Exhibitions - group

SHARING STORIES ART EXCHANGE 2022 - PARTICIPANT EXHIBITION

11 - 26 October 2022, Photospace Gallery, ANU School of Art and Design

I was fortunate to participate in the 2022 Sharing Stories Art Exchange through the ANU School of Art and Design. The Sharing Stories Arts Exchange (previously known as the Bundian Way Arts Exchange) is a creative participatory project focussed on building positive reciprocal relationships between the Canberra community and local regional Indigenous and non-indigenous communities. Generously and thoughtfully facilitated by Dr Amanda Stuart and Dr Amelia Zaraftis, the program offered a supported environment to explore alongside and with a peer group of artists from a wide variety of disciplines. For our exhibition at the completion of the program, I showed work related to native flat oysters, ostrea angasi, also known as mud or drift oysters - a wall piece made of paper, a video work and a zine with poetic writing. This work feels like the first steps in a new exploration - expect more oystery work in future.

PLATE SHOW - JUST DESSERTS

5-21 November 2021. M16 Artspace, Narrabundah, ACT.

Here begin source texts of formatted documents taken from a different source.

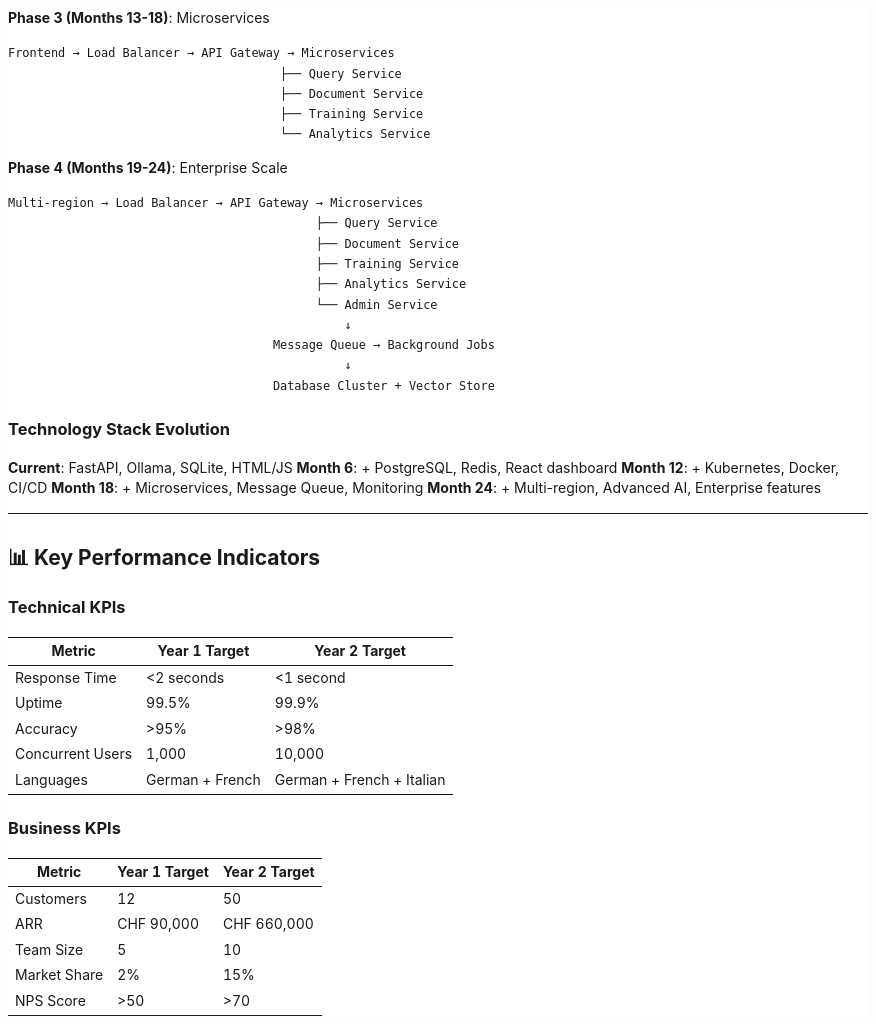 **Phase 3 (Months 13-18)**: Microservices
```
Frontend → Load Balancer → API Gateway → Microservices
                                      ├── Query Service
                                      ├── Document Service
                                      ├── Training Service
                                      └── Analytics Service
```

**Phase 4 (Months 19-24)**: Enterprise Scale
```
Multi-region → Load Balancer → API Gateway → Microservices
                                           ├── Query Service
                                           ├── Document Service
                                           ├── Training Service
                                           ├── Analytics Service
                                           └── Admin Service
                                               ↓
                                     Message Queue → Background Jobs
                                               ↓
                                     Database Cluster + Vector Store
```

### **Technology Stack Evolution**

**Current**: FastAPI, Ollama, SQLite, HTML/JS
**Month 6**: + PostgreSQL, Redis, React dashboard
**Month 12**: + Kubernetes, Docker, CI/CD
**Month 18**: + Microservices, Message Queue, Monitoring
**Month 24**: + Multi-region, Advanced AI, Enterprise features

---

## 📊 **Key Performance Indicators**

### **Technical KPIs**
| Metric | Year 1 Target | Year 2 Target |
|--------|---------------|---------------|
| Response Time | <2 seconds | <1 second |
| Uptime | 99.5% | 99.9% |
| Accuracy | >95% | >98% |
| Concurrent Users | 1,000 | 10,000 |
| Languages | German + French | German + French + Italian |

### **Business KPIs**
| Metric | Year 1 Target | Year 2 Target |
|--------|---------------|---------------|
| Customers | 12 | 50 |
| ARR | CHF 90,000 | CHF 660,000 |
| Team Size | 5 | 10 |
| Market Share | 2% | 15% |
| NPS Score | >50 | >70 |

The Plate Show is a contemporary take on traditional decorative collectible plates. At times humorous, often highly topical, this exhibition holds something for everyone, made by a diverse range of fabulous Canberra creatives. 2021 artists were: Alyssa Bagley, byrd, Michele England, Kirsten Farrell, Caren Florance, UK Frederick, Nicci Haynes, Michelle Hallinan, Katie Hayne, Fiona Edge, Stephanie Jones, Jacqui Malins, Peter McLean, Jo Rendle-Short, Sarah Rice, Joanne Searle & Megan Watson.

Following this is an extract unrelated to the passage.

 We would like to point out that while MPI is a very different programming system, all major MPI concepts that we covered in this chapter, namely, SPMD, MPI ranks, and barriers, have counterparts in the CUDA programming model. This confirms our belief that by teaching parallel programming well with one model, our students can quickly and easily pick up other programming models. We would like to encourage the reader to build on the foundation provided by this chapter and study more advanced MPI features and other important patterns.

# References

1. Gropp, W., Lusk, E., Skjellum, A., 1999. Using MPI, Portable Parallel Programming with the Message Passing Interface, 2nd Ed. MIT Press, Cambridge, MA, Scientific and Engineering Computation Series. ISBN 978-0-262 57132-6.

Sweets for the only-human: Fudge, Trifle, Flummery, Fool, Crumble, Brittle. Watercolour and paper doilies on paper plate.

Promised the moon

27 June - 25 July 2019. ANU School of Art and Design Gallery.

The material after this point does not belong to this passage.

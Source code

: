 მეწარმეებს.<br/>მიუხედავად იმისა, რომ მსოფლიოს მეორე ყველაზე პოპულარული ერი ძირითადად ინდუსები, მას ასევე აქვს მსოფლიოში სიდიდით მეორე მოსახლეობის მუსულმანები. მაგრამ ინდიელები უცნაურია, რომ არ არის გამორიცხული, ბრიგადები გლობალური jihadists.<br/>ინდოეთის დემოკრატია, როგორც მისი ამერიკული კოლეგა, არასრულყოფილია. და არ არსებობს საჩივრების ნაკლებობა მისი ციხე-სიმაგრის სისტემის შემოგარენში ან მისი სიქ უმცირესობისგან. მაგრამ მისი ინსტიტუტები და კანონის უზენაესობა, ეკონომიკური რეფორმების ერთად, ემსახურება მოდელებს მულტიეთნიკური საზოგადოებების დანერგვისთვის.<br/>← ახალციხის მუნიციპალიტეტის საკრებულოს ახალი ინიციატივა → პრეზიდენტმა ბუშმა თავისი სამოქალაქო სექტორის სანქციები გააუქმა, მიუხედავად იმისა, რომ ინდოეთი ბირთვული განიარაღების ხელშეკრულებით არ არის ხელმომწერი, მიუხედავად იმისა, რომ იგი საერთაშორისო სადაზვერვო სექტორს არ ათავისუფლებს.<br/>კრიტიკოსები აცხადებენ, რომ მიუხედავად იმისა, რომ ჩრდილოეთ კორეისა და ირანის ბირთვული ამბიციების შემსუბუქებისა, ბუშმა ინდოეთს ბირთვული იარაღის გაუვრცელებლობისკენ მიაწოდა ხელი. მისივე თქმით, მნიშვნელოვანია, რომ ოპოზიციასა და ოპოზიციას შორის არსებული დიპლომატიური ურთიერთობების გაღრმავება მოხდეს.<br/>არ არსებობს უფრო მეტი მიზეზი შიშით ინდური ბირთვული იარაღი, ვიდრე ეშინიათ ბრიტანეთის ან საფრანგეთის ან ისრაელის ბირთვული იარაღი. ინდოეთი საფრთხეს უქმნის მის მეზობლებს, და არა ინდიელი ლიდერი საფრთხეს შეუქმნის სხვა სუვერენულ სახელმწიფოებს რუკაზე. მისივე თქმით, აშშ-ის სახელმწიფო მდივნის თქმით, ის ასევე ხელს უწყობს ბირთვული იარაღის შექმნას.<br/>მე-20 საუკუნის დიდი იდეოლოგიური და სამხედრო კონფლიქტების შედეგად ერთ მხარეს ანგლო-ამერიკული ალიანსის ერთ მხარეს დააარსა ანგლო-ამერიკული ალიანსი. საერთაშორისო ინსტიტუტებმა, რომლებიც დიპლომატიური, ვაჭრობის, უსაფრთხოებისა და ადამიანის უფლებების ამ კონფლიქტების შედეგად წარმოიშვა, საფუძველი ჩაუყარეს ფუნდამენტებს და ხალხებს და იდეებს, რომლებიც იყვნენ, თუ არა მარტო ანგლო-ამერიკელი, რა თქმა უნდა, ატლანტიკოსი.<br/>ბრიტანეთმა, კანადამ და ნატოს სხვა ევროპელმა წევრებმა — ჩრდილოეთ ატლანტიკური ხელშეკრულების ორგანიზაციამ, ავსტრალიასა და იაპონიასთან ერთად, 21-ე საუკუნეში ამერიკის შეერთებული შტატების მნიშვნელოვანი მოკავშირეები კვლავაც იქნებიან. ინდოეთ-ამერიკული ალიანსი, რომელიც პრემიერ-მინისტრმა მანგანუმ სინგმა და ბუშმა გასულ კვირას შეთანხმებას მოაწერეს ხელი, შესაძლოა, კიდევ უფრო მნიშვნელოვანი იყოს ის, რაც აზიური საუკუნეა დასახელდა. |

Fifty years after the Apollo 11 Mission, fourteen artists reflect on the Australian Capital Territory’s unique space heritage and the region’s connections to the lunar landings.

Curated by Dr Ursula Frederick, supported by the ACT Government's Heritage Grant Program and the Australian National University. Bec Bigg-Wither, Tom Buckland, Heather Burness, Susan Chancellor, Dean Cross, Deirdre Feeney, UK Frederick, Lee Grant, Ellis Hutch, Julian Laffan, Jacqui Malins, Rose Montebello, Macdonald Nichols, and Erica Seccombe.
Honeybilla Moon Quartet - print on porcelain and stoneware. Dimensions variable.


PLATE SHOW – THIRD COURSE

24 October – 2 November 2018. ANU School of Art and Design Gallery.

Group exhibition - 22 artists serve up plates.

Print on porcelain. L-R: Awash (25 x 17.5 x 3 cm), Backwash (25 x 23 x 4 cm), Dissolve (26 x 21 x 3 cm), Wash away (28 x 20.5 x 3 cm).


Canberra Potters’ Society Annual Members Exhibition 2018

L: Land bathysphere here (five pieces) - Winner - Brian Privett Memorial Surface Decoration Award.

R: Below the sunlight zone(L), Tides and currents (R).


MACKAY Artspace Libris Award 2018

Finalists’ exhibition 26 May – Sunday 19 August 2018. Mackay Artspace (QLD)

‘Under his eye’ artist book selected for exhibition and acquired by Artspace Mackay (QLD).

Digital print on paper, acetate slip cover, edition 1/4, 16.4 x 12 x 1 cm.

This book stems from an intense period in 2017 when my father was hospitalised with endocarditis, suddenly close to death. We, his family, paced the corridors. Mirrors watched us like eyes. We and the medical staff watched him.

Reminded of ‘Under his eye’, the ritual greeting from Margaret Atwood’s ‘Handmaid’s Tale’, I plundered that book and found text that vividly evoked his (literal) overnight displacement, delirium, disorientation and confusion. I placed her words as a fine beam of light along the corridor of the book, illuminating the experience, perhaps the way out.

Under His Eye, in slipcover
Under his Eye, open

Maria Crinigan’s Tragedy

27 April – 13 May 2012, Belconnen Arts Centre Gallery

Joint exhibition with sculptor Rosina Wainwright. Charcoal and pastel drawings to accompany Wainwright’s large scale sculptures about the life of early settler Maria Crinigan.